AEC 592, Sec 014 Community Ecology

This course explores the mechanisms structuring ecological communities. Topics covered include two‐species interactions, multispecies interactions, ecological networks, biodiversity and ecosystem functioning, estimation of and regulation of species diversity, community succession, and biogeography. Emphasis will be on concepts and theory, quantitative and mathematical models, experimental and other empirical approaches, and hands‐on use of data sets and computer software to address questions in community ecology.


AEC 592 Sec 014 – Genetics of Invasive Species

This graduate seminar will explore the genetic tools used to identify and monitor invasive species. We will focus on current papers using a variety of genetic approaches to the conservation of species impacted by invasion or the identification and management of invasive species. Offered in Fall.


AEC 592 Sec 015 – Agricultural Chemical Risk Assessment

This new blended learning course brings together on-campus and online students to learn about the risks and benefits of agricultural chemicals in relation to human and environmental health. In this course, students will learn how to conduct and communicate human health and ecological agricultural chemical risk assessments, including hazard and exposure assessments. Course content includes emerging technologies and issues and ways to apply them in the field. Offered in Fall.


AEC 630 – Special Topics in AEC

 
Special Topics in AEC. Topics will vary. Units: 1-6 – Offered in Fall Spring Summer.
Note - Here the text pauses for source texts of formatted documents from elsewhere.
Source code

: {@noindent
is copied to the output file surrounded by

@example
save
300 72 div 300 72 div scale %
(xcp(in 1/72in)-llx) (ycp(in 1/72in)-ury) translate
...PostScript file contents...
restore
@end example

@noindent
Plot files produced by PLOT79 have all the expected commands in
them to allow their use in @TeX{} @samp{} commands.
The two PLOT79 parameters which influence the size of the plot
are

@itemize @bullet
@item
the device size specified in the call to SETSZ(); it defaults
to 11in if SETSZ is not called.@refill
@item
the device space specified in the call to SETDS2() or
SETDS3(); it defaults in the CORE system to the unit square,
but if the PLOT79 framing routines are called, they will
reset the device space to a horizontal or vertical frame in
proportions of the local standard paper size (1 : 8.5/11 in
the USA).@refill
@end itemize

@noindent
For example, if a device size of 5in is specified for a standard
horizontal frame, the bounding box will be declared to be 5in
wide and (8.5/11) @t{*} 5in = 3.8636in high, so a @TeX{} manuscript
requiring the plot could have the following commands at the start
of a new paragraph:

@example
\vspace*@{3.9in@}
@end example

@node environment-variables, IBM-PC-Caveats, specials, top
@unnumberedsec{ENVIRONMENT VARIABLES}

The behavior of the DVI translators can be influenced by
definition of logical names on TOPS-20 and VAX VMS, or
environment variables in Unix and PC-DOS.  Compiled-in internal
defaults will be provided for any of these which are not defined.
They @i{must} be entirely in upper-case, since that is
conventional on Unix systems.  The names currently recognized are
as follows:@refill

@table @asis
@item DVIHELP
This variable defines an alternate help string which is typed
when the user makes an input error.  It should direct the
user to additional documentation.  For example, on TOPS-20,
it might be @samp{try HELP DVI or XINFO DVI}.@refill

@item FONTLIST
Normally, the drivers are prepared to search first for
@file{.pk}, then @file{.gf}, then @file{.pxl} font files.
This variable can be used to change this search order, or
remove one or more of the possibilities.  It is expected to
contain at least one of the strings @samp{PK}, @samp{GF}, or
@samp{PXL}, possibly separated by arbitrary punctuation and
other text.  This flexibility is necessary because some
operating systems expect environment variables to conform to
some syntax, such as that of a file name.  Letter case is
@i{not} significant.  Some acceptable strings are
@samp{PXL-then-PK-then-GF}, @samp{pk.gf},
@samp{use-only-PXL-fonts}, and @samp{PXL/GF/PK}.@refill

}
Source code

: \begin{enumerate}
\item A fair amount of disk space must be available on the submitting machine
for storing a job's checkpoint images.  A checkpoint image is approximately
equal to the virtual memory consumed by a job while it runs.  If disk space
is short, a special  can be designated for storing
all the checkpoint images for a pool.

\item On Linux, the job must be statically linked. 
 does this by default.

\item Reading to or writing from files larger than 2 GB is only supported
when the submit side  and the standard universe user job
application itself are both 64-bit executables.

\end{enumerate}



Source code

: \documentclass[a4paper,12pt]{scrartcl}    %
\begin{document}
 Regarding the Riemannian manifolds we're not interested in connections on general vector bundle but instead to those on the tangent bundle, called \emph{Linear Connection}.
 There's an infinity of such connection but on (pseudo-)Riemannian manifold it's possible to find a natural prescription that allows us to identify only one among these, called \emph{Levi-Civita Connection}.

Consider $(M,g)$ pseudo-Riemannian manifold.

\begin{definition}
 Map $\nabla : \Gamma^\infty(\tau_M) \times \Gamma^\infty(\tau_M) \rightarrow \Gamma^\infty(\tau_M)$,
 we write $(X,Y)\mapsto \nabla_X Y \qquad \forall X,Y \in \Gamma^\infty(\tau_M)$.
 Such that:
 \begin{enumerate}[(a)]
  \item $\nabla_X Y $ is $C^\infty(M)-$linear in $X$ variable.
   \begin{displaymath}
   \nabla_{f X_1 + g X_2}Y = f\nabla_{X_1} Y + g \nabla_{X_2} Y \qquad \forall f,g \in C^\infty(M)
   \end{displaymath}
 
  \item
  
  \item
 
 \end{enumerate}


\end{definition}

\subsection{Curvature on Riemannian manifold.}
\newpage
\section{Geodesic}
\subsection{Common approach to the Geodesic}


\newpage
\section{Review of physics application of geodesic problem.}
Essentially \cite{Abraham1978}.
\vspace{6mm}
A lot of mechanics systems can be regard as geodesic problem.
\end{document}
AEC 726 – Quantitative Fisheries Management

 
Current methods for assessment and management of exploited fish populations, including sampling methods, data analysis and modeling. A required research paper or project. Units: 3 – Offered in Fall Only (Alternate Even Years).


AEC 761 – Conservation Biology for a Changing Climate

We will on the concepts and theories in ecology and impacts of climate change that have the greatest potential for biological conservation. The recurrent question will be: how can we apply ecology and knowledge of change to our physical environment to improve conservation of species, biodiversity, and ecosystem services? Offered in Fall.